┌─ Information supplied
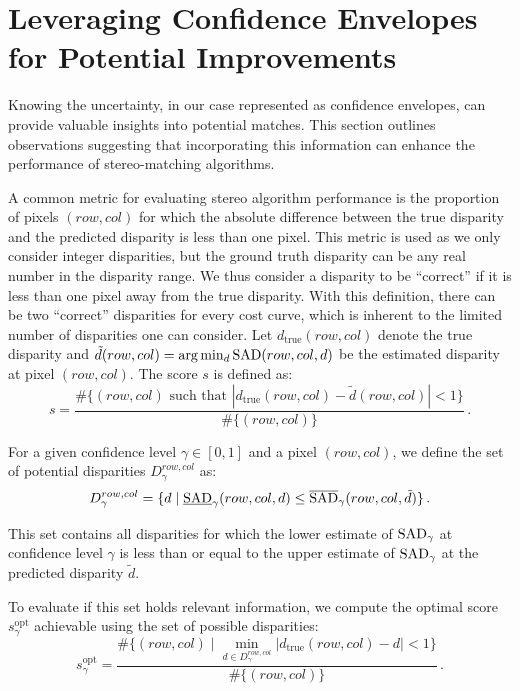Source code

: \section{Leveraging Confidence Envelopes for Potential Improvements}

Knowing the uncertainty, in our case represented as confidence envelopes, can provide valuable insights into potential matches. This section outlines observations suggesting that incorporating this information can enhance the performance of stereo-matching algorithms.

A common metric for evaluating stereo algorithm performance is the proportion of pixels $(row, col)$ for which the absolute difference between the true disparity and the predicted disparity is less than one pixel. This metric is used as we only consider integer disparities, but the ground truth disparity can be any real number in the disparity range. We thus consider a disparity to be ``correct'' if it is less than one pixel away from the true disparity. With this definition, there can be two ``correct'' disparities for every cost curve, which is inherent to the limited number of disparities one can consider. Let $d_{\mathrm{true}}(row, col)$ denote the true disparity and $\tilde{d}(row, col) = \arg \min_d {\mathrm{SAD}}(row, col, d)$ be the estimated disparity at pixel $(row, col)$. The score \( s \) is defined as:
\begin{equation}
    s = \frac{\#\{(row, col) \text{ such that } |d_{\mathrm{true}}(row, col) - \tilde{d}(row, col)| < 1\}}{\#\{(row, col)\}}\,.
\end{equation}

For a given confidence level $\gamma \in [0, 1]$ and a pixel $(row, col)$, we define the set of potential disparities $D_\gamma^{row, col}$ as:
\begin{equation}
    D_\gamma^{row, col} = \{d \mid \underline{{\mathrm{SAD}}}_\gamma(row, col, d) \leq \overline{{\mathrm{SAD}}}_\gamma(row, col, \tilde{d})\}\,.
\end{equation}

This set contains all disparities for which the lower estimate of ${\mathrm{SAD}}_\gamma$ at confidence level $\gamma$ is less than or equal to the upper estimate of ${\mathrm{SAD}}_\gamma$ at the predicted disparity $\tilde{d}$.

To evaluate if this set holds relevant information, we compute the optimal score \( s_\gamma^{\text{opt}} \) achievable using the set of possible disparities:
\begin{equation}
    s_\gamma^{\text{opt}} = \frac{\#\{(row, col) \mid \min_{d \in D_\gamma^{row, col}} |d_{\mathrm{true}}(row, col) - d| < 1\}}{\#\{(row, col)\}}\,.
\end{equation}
└─
┌─ Information supplied
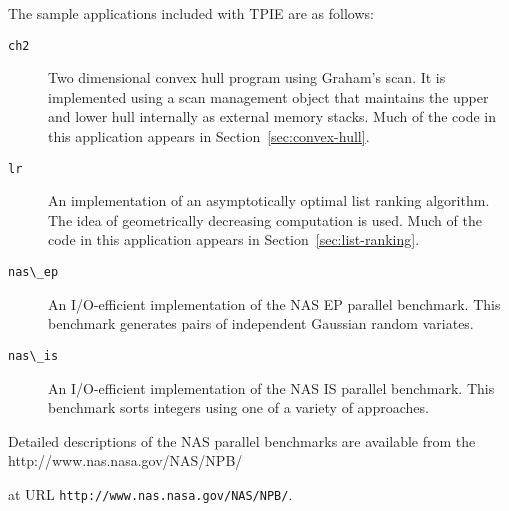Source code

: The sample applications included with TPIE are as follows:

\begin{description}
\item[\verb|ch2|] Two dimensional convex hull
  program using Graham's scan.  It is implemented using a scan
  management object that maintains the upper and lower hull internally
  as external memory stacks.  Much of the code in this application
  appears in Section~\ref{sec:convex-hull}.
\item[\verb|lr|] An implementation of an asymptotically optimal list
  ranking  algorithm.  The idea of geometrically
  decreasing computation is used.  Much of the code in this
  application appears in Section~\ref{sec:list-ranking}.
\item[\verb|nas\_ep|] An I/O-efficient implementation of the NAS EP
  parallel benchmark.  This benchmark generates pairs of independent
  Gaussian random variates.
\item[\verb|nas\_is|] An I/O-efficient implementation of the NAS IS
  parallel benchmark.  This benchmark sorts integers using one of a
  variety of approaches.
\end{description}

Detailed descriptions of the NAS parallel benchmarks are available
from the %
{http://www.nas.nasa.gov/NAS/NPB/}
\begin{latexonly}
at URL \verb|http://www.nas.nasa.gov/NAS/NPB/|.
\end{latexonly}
└─
__Assignment__: Which of the lines above hold the string "appears"? Pick each of them out.

__Response below__:
  appears in Section~\ref{sec:convex-hull}.
  application appears in Section~\ref{sec:list-ranking}.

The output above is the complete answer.